The study addresses key limitations of binary case/control phenotyping by introducing ML-derived continuous disease probabilities that better capture risk, severity, and underdiagnosis. Incorporating genetic associations from these predicted phenotypes uncovered additional gene–disease signals across the allelic spectrum, improving the coverage of potential drug targets. Continuous feature encoding enabled the model to leverage sub-threshold associations, and gradient boosting captured non-linear interactions among evidence sources, as supported by SHAP analyses. The resulting ML-GPS achieved higher precision–recall performance and stronger enrichment for drug indications across percentiles than GPS-like logistic models and expanded the pool of high-confidence targets significantly. Importantly, predicted phenotypes complemented rather than replaced observed phenotypes; both contributed distinct signals. The DoE extension further refined prioritization by suggesting activator versus inhibitor mechanisms, aiding therapeutic directionality. Examples spanning lipid metabolism, cardiovascular, renal, and neurological diseases illustrate the model’s ability to recover known relationships and highlight promising, tractable targets lacking current indications. Enrichment of disease-relevant pathways among top-scoring pairs supports biological validity and potential translational impact.

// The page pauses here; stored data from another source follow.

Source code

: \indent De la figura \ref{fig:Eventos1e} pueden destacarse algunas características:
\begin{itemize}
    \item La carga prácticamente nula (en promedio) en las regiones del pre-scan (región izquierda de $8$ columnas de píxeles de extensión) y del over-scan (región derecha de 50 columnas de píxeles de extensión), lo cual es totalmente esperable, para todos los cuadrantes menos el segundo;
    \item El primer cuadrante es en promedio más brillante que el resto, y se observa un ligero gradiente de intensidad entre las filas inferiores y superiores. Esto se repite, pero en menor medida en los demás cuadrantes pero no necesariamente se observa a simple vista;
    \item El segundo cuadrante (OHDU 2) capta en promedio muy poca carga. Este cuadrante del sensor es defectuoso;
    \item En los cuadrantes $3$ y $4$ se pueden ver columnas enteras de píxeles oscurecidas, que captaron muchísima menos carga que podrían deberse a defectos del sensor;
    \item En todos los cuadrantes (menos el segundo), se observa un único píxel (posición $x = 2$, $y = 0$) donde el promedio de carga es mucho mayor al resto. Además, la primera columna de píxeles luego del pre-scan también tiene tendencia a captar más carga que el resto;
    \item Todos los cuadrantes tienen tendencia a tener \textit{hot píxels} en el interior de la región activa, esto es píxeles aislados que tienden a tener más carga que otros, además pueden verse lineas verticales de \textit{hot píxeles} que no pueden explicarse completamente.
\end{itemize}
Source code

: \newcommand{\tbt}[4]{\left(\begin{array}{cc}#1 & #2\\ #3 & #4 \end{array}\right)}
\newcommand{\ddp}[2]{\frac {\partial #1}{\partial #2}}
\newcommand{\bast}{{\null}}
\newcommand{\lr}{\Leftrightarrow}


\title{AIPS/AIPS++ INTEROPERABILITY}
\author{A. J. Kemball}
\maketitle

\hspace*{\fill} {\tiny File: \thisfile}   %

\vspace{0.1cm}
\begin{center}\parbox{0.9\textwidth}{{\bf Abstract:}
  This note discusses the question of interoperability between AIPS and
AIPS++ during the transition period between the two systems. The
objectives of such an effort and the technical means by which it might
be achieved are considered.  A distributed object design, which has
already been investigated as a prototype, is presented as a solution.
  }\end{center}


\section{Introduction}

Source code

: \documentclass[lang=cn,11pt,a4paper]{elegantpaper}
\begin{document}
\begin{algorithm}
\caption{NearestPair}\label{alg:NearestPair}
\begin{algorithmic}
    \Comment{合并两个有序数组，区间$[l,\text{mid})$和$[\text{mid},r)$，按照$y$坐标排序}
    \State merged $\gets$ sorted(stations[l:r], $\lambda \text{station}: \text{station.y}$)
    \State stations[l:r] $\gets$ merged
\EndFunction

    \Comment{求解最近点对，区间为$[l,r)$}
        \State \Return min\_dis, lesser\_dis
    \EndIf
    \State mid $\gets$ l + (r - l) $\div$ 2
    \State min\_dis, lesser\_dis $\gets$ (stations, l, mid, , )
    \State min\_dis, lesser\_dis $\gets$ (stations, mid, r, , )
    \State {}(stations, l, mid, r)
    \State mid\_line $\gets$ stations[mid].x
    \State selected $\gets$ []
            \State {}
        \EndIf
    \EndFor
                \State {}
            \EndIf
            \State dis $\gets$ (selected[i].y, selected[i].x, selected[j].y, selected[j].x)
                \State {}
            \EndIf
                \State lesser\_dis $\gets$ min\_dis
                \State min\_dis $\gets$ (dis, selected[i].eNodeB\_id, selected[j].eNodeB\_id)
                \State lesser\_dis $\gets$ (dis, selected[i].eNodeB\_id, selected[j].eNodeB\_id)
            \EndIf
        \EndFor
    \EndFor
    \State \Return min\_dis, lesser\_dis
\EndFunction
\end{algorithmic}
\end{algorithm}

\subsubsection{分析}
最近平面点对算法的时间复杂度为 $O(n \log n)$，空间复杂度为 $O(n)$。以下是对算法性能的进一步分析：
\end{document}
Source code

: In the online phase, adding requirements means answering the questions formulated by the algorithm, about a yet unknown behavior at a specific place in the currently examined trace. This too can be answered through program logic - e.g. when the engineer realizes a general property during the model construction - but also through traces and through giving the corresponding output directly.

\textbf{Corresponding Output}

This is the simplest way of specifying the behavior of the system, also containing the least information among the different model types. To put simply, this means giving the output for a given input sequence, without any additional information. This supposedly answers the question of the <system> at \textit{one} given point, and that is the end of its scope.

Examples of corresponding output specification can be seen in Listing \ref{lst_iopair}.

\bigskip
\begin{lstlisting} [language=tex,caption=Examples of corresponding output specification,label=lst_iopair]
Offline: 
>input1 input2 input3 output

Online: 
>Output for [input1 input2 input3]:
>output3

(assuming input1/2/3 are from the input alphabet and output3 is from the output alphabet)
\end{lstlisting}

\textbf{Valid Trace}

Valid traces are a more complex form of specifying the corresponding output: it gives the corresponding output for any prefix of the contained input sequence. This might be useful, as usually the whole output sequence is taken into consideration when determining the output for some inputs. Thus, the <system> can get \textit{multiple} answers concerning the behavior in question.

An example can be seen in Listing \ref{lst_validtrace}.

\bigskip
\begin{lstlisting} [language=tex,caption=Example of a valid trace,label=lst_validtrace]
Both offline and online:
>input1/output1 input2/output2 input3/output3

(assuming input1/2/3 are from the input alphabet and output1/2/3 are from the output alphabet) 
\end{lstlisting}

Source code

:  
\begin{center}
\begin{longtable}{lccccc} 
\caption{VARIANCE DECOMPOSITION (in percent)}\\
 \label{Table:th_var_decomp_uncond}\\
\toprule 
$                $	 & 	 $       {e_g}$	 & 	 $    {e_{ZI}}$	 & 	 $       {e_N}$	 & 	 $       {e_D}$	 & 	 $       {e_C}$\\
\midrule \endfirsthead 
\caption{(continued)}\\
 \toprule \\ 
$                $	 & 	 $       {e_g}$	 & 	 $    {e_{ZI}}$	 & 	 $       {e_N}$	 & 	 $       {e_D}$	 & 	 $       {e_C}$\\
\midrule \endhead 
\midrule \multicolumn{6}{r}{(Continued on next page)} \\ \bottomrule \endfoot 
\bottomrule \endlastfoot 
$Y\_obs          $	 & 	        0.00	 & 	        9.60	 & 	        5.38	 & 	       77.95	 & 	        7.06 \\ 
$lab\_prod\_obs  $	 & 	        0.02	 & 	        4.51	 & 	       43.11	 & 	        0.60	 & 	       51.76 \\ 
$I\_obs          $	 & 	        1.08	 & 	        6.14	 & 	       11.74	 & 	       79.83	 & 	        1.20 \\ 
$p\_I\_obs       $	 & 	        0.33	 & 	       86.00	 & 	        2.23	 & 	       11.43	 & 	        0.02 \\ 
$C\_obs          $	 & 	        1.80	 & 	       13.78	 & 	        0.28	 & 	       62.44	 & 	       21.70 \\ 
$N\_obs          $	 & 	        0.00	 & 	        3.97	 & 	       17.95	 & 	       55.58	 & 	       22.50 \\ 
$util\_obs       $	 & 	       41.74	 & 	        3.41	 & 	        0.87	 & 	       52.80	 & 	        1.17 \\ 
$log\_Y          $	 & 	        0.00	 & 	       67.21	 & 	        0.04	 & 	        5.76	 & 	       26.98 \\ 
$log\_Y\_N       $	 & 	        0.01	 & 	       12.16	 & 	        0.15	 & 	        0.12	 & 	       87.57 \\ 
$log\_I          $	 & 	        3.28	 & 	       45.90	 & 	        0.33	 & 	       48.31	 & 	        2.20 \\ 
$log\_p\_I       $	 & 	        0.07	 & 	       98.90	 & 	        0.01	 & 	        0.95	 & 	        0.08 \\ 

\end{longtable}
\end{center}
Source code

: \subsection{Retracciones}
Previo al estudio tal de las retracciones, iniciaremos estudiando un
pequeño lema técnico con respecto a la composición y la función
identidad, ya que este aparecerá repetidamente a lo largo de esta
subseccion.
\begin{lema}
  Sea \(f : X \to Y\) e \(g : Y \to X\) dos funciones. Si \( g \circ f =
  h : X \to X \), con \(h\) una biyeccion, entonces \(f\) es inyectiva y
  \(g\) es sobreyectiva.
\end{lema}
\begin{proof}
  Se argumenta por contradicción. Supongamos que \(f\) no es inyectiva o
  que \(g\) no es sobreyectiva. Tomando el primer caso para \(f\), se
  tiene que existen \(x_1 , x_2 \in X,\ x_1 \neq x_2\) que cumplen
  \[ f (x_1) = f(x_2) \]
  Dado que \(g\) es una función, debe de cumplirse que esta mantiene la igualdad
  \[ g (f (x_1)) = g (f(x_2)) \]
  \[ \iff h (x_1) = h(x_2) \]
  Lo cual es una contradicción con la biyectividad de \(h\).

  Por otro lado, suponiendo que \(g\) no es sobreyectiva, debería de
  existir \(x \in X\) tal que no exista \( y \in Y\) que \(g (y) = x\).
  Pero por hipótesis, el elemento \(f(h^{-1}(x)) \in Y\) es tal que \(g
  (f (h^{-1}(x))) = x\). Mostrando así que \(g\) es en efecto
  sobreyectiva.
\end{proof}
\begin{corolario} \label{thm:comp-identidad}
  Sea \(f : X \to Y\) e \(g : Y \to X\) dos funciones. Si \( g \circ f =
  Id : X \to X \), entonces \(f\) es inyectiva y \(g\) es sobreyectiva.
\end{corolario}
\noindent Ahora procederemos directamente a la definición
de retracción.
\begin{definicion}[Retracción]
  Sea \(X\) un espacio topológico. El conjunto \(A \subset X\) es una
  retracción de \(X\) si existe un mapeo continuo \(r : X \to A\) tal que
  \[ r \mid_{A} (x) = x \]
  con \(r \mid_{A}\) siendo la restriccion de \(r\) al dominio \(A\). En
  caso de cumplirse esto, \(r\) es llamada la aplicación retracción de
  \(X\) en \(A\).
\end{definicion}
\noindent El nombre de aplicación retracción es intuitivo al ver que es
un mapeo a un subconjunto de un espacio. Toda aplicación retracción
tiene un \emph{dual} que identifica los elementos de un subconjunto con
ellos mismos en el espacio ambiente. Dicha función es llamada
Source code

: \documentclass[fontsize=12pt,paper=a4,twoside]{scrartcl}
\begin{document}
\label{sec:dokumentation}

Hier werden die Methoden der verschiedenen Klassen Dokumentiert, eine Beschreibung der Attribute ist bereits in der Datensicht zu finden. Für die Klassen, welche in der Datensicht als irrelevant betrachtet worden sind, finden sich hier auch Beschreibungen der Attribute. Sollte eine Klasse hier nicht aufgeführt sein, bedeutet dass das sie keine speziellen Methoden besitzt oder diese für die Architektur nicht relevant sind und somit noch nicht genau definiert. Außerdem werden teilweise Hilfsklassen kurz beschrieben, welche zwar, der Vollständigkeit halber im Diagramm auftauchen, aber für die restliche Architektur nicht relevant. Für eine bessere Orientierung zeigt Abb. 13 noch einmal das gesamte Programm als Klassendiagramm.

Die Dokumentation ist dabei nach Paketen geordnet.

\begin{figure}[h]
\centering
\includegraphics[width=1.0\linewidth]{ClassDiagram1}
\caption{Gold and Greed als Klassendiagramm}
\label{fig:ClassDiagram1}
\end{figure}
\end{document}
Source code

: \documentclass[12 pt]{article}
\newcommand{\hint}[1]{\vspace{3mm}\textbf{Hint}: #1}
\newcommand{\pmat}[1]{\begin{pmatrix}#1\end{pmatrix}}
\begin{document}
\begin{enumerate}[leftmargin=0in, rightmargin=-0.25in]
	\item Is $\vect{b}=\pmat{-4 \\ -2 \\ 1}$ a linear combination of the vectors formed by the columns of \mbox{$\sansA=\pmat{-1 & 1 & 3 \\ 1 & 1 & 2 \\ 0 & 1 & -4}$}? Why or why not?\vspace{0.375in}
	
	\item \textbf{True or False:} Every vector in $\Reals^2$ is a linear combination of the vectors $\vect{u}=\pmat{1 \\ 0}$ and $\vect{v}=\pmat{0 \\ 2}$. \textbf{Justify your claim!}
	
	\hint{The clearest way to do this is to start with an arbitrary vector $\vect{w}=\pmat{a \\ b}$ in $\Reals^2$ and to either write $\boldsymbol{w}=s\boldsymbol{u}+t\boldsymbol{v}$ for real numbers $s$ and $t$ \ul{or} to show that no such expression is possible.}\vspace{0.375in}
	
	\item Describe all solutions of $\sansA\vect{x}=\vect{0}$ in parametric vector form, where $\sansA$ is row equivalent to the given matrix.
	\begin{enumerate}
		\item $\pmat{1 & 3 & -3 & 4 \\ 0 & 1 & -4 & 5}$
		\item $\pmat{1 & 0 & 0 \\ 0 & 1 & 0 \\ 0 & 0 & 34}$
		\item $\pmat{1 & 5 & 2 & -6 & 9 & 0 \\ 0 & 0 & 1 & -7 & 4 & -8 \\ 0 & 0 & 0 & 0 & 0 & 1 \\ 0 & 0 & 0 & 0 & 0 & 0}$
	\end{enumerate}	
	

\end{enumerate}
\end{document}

ML-GPS, a machine learning-assisted evolution of GPS, integrates genetic associations derived from observed and predicted phenotypes with curated genetic evidence using gradient boosting and continuous encoding. Applied to 112 chronic disease phecodes in UK Biobank, ML-GPS substantially improves prediction performance and expands coverage of potential drug targets, identifying thousands of high-priority gene–disease pairs, including many without prior support. The framework also infers direction-of-effect, guiding activator versus inhibitor strategies. Future work should extend ML-GPS to additional and more diverse biobanks to enhance generalizability across ancestries, integrate richer phenotyping modalities (e.g., imaging, audiometry, ophthalmology), refine functional consequence predictions, and harmonize drug datasets. These advances may further improve target identification and de-risk drug development for chronic diseases.

- Cohort and ancestry: Genetic analyses were limited to UK Biobank participants of European ancestry, potentially restricting generalizability and missing ancestry-specific signals. - Phenotype scope and selection: Semi-subjective manual screening may have excluded valid chronic disease phecodes; several rare or sensorimotor phenotypes were excluded due to insufficient predictive performance driven by limited phenotypic data. - Data modality gaps: Lack of comprehensive imaging, audiometric, and ophthalmic data in most participants constrained ML phenotype accuracy for certain diseases. - Drug data and ontology mapping: Differences and potential inconsistencies between Open Targets and SIDER, reliance on ICD-10/phecode mapping, and harmonization across ontologies may introduce misclassification. - Feature absence not negative evidence: The absence of a genetic feature does not constitute evidence against a target; LoF/GoF and deleteriousness predictions carry uncertainty. - Class imbalance: Greater prevalence of inhibitor vs activator indications required weighting; residual bias may persist despite mitigation. - Comparative constraints: Direct comparison with the original GPS is limited by different phenotype definitions (child vs parent phecodes).